This Agreement made and entered into as of the 28th day of December, 1999 by,
between and among SPRING LAKE PARTNERS, a Florida general partnership, of 1111
Lincoln Road, Suite 800, Miami Beach, FL 33139 (hereafter "Landlord"), KENWICK,
INC., a Florida corporation, doing business as AMERICAN VIDEO LANGUAGE
INSTITUTE, of 2455 E. Sunrise Blvd., Fort Lauderdale, FL 33304 (hereafter
"Tenant"), FISHER ISLAND LANGUAGE, INC., a Florida corporation, doing business
as INLINGUA LANGUAGE INSTITUTE, Inc., of 2455 E. Sunrise Blvd., Fort Lauderdale,
FL 33304 (hereafter "Subtenant" and "New Tenant"), and DONALD TUCK, of 2455 E.
Sunrise Blvd., Fort Lauderdale, FL 33304 (hereafter "Guarantor").

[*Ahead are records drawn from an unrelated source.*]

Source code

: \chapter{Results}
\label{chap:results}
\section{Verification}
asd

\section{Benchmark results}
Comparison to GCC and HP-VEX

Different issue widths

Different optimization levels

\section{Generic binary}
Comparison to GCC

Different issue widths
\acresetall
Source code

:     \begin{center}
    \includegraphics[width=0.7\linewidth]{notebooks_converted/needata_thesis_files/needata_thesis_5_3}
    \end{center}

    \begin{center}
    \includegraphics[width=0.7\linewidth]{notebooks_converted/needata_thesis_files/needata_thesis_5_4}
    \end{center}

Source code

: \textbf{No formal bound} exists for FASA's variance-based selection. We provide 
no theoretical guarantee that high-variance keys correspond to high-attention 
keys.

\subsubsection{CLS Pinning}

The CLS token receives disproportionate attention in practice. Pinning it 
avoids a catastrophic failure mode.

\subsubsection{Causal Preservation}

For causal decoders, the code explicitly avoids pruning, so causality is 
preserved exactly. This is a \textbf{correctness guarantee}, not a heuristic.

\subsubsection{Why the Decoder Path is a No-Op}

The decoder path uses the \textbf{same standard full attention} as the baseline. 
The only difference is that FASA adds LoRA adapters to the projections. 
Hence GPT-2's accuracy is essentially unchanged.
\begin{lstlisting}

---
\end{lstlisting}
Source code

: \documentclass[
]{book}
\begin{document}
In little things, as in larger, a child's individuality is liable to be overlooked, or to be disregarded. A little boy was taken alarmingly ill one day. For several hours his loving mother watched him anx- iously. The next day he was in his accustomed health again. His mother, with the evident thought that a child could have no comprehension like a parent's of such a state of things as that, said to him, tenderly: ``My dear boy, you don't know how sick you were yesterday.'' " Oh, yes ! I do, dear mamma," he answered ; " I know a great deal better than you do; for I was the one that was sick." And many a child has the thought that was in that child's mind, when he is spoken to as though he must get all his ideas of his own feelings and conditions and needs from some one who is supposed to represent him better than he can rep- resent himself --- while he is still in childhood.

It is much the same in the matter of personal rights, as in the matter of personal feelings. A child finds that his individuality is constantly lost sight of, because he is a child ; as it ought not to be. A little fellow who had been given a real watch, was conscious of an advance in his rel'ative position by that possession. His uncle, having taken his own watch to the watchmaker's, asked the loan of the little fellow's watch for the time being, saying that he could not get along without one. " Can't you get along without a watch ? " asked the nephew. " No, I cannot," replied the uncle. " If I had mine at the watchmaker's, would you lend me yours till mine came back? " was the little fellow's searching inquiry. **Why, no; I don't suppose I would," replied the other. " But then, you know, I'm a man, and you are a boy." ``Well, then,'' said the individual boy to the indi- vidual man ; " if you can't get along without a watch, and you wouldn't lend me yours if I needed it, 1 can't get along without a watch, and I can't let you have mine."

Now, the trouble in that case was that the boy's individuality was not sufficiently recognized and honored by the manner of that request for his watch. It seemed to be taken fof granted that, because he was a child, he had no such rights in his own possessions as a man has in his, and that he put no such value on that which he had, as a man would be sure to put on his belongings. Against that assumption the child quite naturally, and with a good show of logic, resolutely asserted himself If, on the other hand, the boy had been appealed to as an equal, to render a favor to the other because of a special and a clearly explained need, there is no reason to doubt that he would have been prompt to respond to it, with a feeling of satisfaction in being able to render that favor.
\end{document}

                                   WITNESSETH:

WHEREAS, Landlord and Tenant have entered into a lease dated April 21, 1987 for
premises known as Suite 512, International Building, 2455 E. Sunrise Blvd., Fort
Lauderdale, FL 33304 (hereafter the "Building") the lease hereafter being
referred to as the "Lease"; and

WHEREAS, Tenant desires to sublease to Subtenant and Subtenant desires to
sublease from Tenant the Premises (hereafter the "Sublease") and Landlord's
consent to the Sublease is required pursuant to the terms of the Lease; and

WHEREAS, Landlord is willing to consent to the Sublease on the terms and
conditions contained in this Agreement, subject to New Tenant agreeing to the
provisions herein contained relating to an Option to enter into the New Lease
and Tuck executing and delivering to Landlord his Guaranty of New Tenant's
obligations under the New Lease in the form annexed hereto as Exhibit A, subject
to New Tenant's exercise of the Option; and

WHEREAS, as partial consideration for Subtenant's execution and delivery of this
Agreement and as an inducement to Landlord to consent to the Sublease, Landlord
and New Tenant agree that Landlord shall grant an Option to New Tenant to become
the Tenant of the Premises upon the termination of the Lease.

NOW THEREFORE, the parties hereto in consideration of their mutual promises
herein contained do hereby agree as follows:

1.    The foregoing recitals are true and correct in all respects.
2.    Attached hereto as Exhibit A is a copy of the Sublease between Tenant and
      Subtenant which Tenant and Subtenant have executed and delivered subject
      to Landlord's consent to such Sublease. In accordance with the provisions
      of Section 13 of the Lease, Landlord hereby consents to the Sublease in
      the form of Exhibit B.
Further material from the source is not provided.